Start of GIVEN DATA
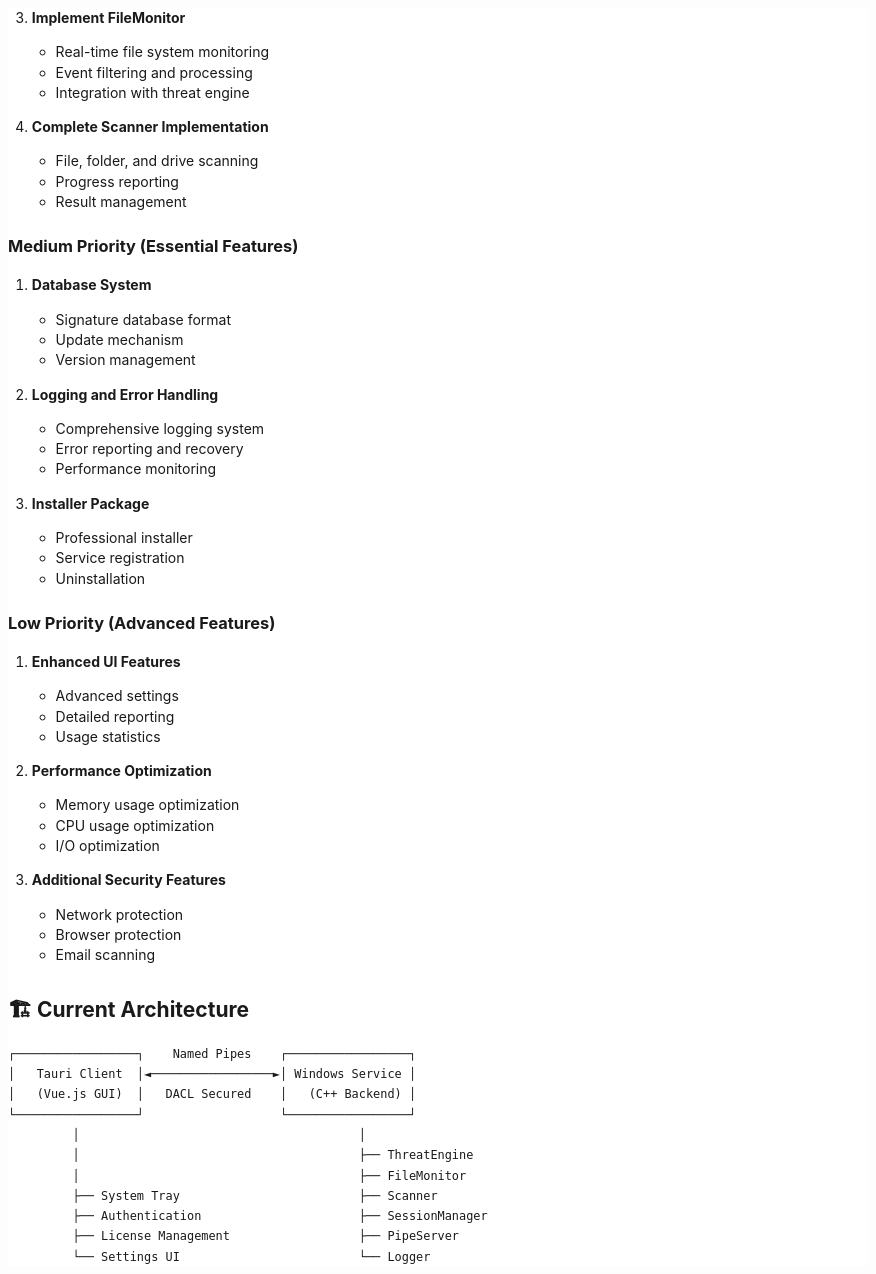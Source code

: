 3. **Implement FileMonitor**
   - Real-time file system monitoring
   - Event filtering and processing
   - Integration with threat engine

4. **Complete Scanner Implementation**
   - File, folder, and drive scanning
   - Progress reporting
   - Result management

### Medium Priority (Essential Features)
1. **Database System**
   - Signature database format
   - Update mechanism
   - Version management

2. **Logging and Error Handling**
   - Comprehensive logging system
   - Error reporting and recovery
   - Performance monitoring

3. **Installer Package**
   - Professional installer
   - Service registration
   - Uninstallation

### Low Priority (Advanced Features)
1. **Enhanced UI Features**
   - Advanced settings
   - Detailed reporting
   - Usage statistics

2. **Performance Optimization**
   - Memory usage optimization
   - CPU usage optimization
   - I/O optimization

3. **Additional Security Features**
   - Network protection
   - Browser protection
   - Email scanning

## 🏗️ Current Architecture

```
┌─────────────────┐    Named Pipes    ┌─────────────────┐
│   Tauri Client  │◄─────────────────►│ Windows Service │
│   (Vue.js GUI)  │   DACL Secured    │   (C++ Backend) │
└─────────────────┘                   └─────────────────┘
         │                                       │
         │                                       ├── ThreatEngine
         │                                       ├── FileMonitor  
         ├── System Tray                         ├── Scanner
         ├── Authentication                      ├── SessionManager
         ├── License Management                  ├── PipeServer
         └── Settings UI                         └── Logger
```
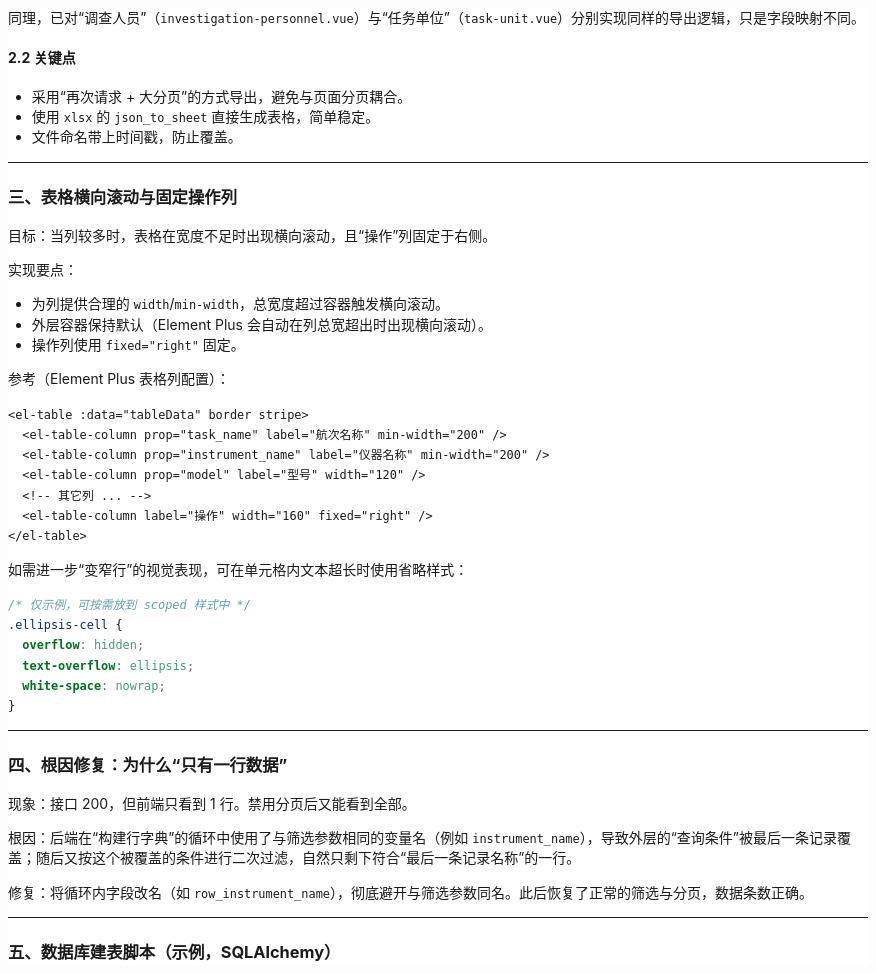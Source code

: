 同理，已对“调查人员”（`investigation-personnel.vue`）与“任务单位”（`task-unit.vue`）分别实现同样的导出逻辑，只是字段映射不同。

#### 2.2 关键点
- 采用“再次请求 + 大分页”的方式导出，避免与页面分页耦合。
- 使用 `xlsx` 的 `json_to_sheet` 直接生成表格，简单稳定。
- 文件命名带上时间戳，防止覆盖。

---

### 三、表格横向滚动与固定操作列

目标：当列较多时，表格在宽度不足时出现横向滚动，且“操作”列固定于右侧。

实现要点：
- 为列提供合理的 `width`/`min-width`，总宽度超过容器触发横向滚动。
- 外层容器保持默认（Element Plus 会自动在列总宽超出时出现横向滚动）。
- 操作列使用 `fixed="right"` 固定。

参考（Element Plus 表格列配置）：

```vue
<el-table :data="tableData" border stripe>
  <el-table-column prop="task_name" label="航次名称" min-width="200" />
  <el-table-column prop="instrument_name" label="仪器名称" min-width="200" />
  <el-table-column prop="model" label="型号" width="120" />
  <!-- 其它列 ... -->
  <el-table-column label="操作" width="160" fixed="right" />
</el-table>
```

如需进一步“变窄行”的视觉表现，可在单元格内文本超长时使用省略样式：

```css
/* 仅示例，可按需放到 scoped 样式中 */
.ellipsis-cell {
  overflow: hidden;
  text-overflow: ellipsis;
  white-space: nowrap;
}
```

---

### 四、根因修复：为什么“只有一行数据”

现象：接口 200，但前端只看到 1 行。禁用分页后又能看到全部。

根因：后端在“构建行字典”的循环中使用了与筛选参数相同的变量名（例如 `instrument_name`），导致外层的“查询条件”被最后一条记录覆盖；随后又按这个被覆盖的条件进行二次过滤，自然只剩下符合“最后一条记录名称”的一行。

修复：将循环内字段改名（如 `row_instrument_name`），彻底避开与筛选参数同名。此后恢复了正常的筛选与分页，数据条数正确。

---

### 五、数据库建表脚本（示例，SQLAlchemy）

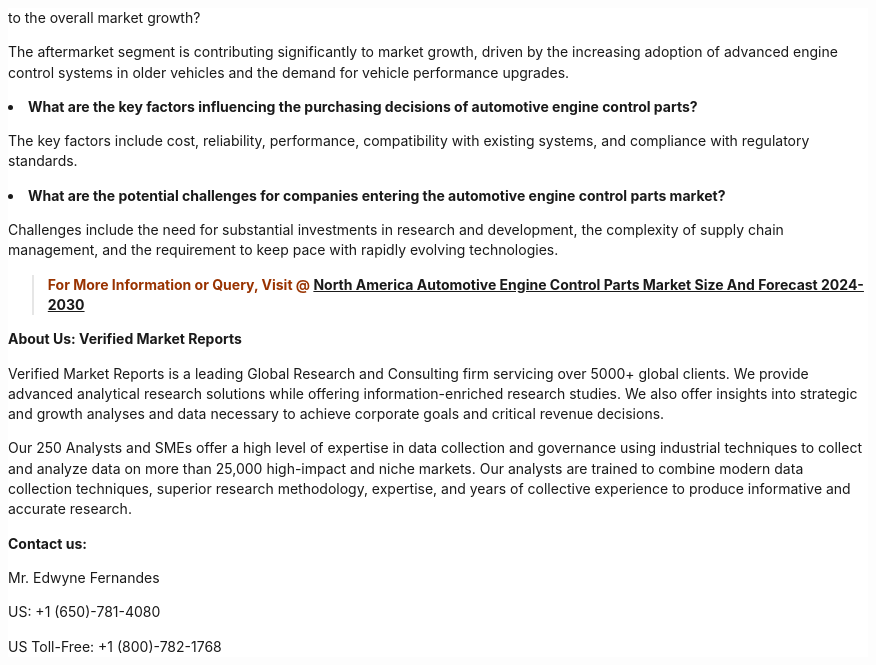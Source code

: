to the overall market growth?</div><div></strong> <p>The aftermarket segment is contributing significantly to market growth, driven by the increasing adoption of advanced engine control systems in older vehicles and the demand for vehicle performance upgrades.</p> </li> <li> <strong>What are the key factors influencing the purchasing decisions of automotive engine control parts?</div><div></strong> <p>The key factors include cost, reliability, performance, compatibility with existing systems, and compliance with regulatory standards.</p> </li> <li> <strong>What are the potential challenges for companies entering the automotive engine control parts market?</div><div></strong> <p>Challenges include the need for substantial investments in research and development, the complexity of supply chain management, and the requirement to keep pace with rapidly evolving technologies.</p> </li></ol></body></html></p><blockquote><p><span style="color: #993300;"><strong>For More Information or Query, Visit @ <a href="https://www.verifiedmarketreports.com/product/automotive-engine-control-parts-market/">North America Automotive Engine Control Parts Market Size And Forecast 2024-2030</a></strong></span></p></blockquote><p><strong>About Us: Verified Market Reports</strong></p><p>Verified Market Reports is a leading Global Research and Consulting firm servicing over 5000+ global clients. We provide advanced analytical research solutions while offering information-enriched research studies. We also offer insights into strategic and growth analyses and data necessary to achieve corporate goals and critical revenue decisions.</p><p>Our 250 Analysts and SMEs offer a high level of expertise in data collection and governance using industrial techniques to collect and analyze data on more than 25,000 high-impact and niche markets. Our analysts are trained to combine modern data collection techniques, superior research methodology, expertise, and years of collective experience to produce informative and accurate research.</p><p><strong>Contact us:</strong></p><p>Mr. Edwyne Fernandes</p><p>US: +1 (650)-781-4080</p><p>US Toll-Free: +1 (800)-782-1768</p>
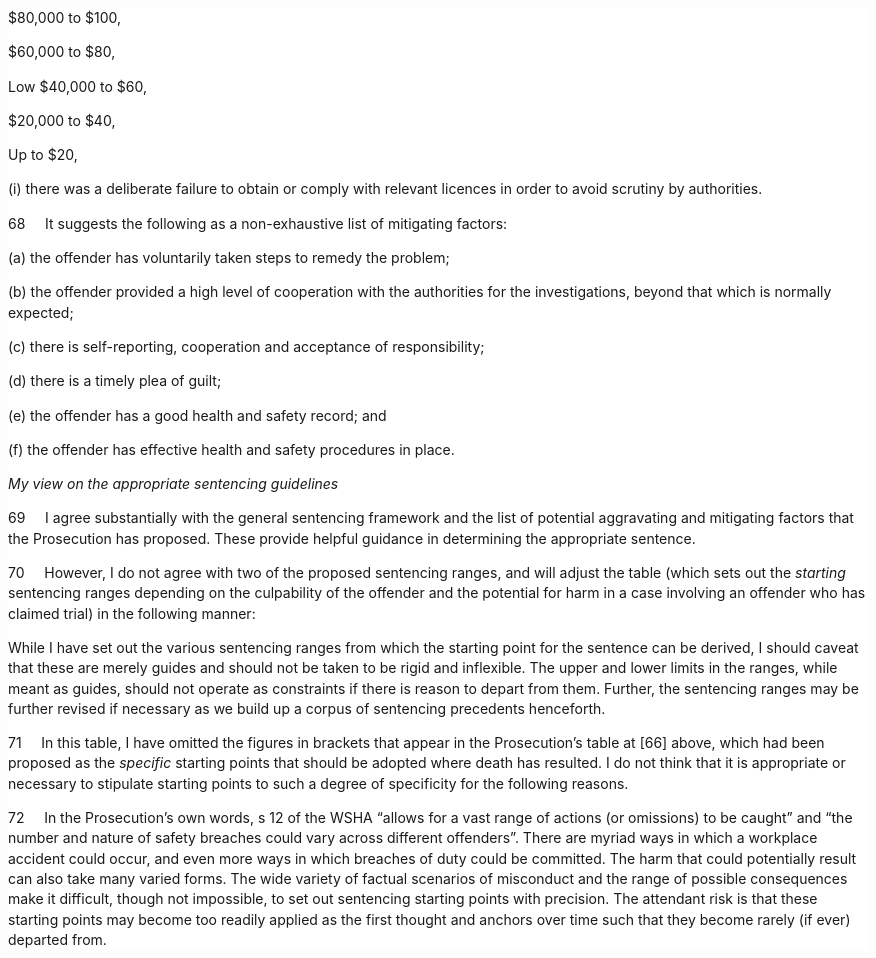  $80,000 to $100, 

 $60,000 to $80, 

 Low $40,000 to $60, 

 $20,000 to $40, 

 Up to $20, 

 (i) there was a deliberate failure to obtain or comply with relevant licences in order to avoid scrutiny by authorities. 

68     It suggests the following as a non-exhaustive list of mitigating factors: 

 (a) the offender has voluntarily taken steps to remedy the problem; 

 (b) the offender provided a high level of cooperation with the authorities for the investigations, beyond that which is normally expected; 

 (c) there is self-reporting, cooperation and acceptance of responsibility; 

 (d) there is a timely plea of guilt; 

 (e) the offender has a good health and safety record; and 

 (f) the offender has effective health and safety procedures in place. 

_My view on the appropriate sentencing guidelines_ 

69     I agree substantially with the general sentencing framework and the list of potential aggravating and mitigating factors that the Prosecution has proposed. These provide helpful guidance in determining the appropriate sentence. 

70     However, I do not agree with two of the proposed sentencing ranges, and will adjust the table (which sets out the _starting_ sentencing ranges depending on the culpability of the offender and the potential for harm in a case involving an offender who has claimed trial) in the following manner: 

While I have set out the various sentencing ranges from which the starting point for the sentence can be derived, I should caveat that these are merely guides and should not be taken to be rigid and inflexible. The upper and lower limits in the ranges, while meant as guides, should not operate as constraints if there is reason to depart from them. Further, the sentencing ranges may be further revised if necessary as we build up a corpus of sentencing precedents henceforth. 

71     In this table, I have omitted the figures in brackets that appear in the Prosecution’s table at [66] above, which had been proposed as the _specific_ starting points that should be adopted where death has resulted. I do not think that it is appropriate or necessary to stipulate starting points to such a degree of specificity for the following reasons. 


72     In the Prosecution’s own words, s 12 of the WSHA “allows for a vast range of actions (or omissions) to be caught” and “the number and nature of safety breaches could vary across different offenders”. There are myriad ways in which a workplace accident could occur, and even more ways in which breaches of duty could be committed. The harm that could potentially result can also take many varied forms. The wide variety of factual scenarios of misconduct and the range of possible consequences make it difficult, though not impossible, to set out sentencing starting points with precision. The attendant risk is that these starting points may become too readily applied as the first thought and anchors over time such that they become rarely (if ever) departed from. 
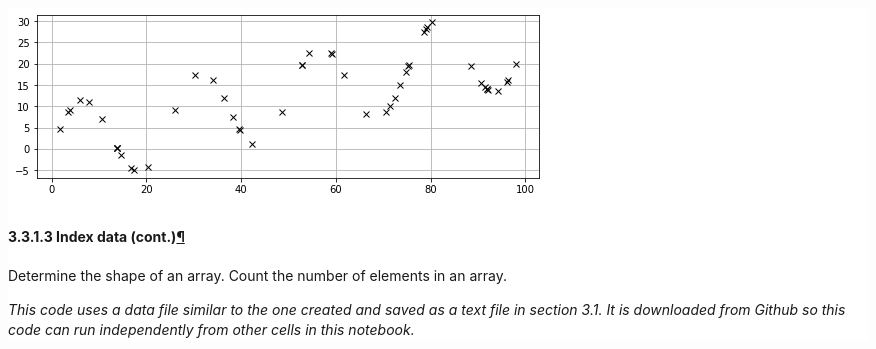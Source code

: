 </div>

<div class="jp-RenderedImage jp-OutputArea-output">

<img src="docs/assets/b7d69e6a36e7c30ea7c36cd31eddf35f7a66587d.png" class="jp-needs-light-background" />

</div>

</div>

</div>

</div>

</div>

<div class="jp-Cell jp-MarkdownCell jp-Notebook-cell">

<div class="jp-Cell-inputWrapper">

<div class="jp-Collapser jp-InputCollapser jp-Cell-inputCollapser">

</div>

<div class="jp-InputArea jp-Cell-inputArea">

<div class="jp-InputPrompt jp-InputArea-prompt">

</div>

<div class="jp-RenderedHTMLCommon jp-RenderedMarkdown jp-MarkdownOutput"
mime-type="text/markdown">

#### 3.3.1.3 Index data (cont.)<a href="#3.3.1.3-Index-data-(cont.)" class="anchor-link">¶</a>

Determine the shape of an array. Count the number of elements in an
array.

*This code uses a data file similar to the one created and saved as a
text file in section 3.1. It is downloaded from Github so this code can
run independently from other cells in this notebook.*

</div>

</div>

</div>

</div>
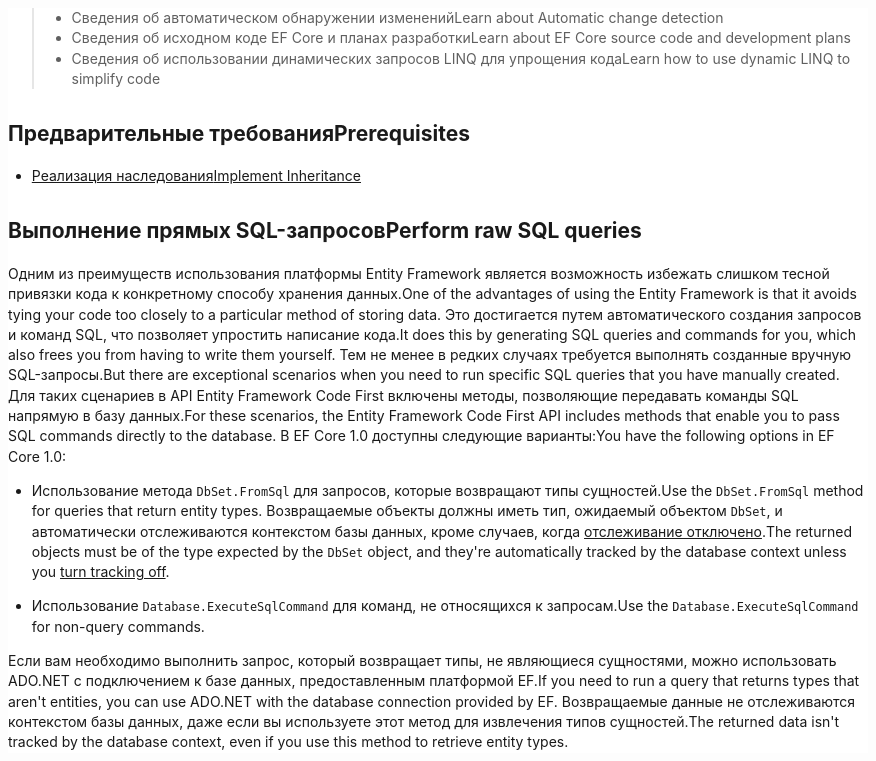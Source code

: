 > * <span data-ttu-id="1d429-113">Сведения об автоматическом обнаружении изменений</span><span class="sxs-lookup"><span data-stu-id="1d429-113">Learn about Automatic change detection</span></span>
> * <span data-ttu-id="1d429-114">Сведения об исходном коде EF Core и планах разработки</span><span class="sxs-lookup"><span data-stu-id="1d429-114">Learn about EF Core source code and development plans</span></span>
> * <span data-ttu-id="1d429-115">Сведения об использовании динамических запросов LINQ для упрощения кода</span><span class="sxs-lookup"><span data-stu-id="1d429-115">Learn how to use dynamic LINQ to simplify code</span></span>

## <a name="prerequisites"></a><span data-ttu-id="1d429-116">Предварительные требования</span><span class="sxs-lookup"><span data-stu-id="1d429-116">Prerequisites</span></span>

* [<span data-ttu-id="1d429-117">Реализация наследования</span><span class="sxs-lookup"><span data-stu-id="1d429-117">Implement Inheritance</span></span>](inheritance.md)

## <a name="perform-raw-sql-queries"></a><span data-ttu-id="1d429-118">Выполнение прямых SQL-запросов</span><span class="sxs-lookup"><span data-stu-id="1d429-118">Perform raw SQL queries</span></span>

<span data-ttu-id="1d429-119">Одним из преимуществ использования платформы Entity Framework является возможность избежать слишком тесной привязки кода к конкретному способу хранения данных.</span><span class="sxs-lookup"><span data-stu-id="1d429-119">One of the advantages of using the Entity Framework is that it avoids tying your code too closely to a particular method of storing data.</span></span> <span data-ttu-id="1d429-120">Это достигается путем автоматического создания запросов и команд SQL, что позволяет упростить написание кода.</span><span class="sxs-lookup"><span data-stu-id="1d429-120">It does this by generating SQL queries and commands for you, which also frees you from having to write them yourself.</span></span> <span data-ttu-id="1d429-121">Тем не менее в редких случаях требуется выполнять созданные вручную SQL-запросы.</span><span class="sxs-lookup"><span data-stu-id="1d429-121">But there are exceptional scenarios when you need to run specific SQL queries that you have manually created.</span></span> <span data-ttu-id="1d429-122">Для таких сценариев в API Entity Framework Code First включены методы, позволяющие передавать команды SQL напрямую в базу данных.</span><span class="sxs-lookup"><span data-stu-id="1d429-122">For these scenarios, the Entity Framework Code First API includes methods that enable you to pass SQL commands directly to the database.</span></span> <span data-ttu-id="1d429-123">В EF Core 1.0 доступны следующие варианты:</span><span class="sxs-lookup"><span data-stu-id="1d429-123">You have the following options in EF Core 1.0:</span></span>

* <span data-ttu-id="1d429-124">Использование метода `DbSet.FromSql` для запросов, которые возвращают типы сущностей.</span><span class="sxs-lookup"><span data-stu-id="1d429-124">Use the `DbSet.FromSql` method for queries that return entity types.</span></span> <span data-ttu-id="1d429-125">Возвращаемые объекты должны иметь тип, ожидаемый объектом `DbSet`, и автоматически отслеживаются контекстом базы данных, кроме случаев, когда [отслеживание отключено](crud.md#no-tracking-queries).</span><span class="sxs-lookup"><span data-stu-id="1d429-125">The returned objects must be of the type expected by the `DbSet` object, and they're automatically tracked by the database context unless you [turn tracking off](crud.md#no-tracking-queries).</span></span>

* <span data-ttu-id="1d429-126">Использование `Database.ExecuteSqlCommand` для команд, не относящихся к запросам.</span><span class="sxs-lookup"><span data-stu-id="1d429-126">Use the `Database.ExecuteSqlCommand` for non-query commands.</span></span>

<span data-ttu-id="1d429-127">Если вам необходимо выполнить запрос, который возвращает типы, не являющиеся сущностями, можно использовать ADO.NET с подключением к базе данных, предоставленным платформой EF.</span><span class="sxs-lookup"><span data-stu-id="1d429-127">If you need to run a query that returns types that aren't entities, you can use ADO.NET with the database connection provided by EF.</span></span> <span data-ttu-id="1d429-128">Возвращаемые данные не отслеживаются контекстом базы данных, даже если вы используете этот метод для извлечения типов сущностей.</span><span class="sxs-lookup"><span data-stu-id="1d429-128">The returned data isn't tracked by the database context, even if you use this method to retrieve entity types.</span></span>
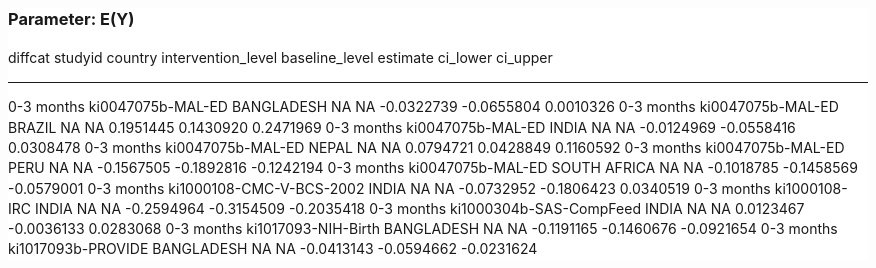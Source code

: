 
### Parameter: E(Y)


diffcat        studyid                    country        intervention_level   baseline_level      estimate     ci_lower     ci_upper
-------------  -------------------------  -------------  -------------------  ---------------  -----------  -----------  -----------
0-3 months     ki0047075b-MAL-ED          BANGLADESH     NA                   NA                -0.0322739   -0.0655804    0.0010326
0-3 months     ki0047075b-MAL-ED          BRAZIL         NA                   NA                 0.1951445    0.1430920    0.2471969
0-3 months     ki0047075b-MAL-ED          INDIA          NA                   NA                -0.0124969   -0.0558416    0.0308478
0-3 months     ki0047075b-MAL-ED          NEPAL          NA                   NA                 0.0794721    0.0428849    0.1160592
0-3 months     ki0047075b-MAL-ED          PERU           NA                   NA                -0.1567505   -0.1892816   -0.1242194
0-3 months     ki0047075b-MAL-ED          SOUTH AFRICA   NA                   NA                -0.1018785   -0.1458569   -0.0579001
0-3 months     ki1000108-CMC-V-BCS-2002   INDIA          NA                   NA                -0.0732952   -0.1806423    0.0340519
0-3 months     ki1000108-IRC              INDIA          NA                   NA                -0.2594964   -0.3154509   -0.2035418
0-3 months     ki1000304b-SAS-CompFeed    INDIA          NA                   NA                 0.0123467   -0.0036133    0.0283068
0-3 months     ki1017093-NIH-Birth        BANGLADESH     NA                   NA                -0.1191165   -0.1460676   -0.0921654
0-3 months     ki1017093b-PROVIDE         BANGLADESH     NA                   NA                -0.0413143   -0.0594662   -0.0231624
End of GIVEN DATA
### WORK ITEM
What lines of the data contain the string "Features"? List them.

### SOLUTION TO THE EXERCISE
### Medium Priority (Essential Features)
### Low Priority (Advanced Features)
1. **Enhanced UI Features**
3. **Additional Security Features**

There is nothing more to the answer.